- Final Deadline for 401(k) Fee Disclosures: August 30, 2012
- June 15, 2012
- Law Firm: Kaufman Canoles A Professional Corporation - Norfolk Office
The Department of Labor postponed the date that 401(k) plan sponsors must comply with new fee disclosure rules from May 31, 2012 to August 30, 2012. These rules, introduced in final regulations under the Employee Retirement Income Security Act (“ERISA”) Section 408(b)(2), require sponsors of participant-directed account plans such as 401(k) plans to provide detailed information about the plan’s procedures for making investment directions as well as a breakdown of the fees charged by each available investment fund.
The postponement was granted by the Department of Labor in order to allow plan sponsors some additional time to adjust to recent revisions to the final regulations.
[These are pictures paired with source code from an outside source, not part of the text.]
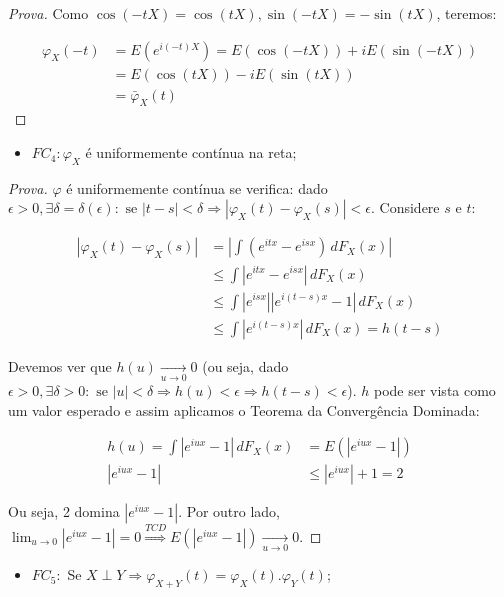 \documentclass[
]{article}
\providecommand{\tightlist}{%
  \setlength{\itemsep}{0pt}\setlength{\parskip}{0pt}}
\theoremstyle{definition}
\theoremstyle{definition}
\theoremstyle{definition}
\theoremstyle{definition}
\theoremstyle{remark}
\begin{document}
\begin{proof}[Prova]
Como \(\cos(-tX) = \cos(tX), \sin(-tX) = -\sin(tX)\), teremos:

\begin{align*}
\varphi_{X}(-t) &= E(e^{i(-t)X}) = E(\cos(-tX)) + iE(\sin(-tX)) \\
&= E(\cos(tX)) - iE(\sin(tX)) \\
&= \bar{\varphi}_{X}(t)
\end{align*}
\end{proof}

\begin{itemize}
\tightlist
\item
  \(FC_{4}: \varphi_{X}\) é uniformemente contínua na reta;
\end{itemize}

\begin{proof}[Prova]
\(\varphi\) é uniformemente contínua se verifica: dado \(\epsilon > 0, \exists \delta = \delta(\epsilon): \text{ se }|t - s| < \delta \Rightarrow |\varphi_{X}(t) - \varphi_{X}(s)| < \epsilon\). Considere \(s\) e \(t\):

\begin{align*}
|\varphi_{X}(t) - \varphi_{X}(s)| &= \left|\int(e^{itx} - e^{isx})\, dF_{X}(x)\right| \\
&\le \int |e^{itx} - e^{isx}|\, dF_{X}(x) \\
&\le \int |e^{isx}||e^{i(t-s)x} - 1|\, dF_{X}(x) \\
&\le \int |e^{i(t-s)x}|\, dF_{X}(x) = h(t-s)
\end{align*}

Devemos ver que \(h(u) \xrightarrow[u \to 0]{}0\) (ou seja, dado \(\epsilon > 0, \exists \delta > 0: \text{ se } |u| < \delta \Rightarrow h(u) < \epsilon \Rightarrow h(t - s) < \epsilon\)). \(h\) pode ser vista como um valor esperado e assim aplicamos o Teorema da Convergência Dominada:

\begin{align*}
h(u) = \int |e^{iux} - 1|\, dF_{X}(x) &= E(|e^{iux} - 1|) \\
|e^{iux} - 1| &\le |e^{iux}| + 1 = 2
\end{align*}

Ou seja, 2 domina \(|e^{iux} - 1|\). Por outro lado, \(\lim_{u \to 0}|e^{iux} - 1| = 0 \stackrel{TCD}{\Rightarrow}E(|e^{iux} - 1|) \xrightarrow[u \to 0]{}0\).
\end{proof}

\begin{itemize}
\tightlist
\item
  \(FC_{5}:\) Se \(X \perp Y \Rightarrow \varphi_{X+Y}(t) = \varphi_{X}(t).\varphi_{Y}(t)\);
\end{itemize}
\end{document}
The three-month delay granted by the Department of Labor leaves little time for plan sponsors to finalize their disclosure materials to comply with the new fee disclosure requirements.
What Plan Sponsors Need to Know
Sponsors of 401(k) plans, 403(b) plans, and other plans that permit individual investment direction, should be aware that several new categories of information relating to plan investments and fees will now need to be disclosed for the first time. If not already received, plan sponsors should begin to receive detailed fee disclosure information from the plan’s investment providers. This information must be compiled into two separate disclosure statements that are required to be provided to participants on an ongoing basis: an annual disclosure (which must be provided by August 30, 2012), and a quarterly disclosure (the first installment of which must be provided by November 14, 2012).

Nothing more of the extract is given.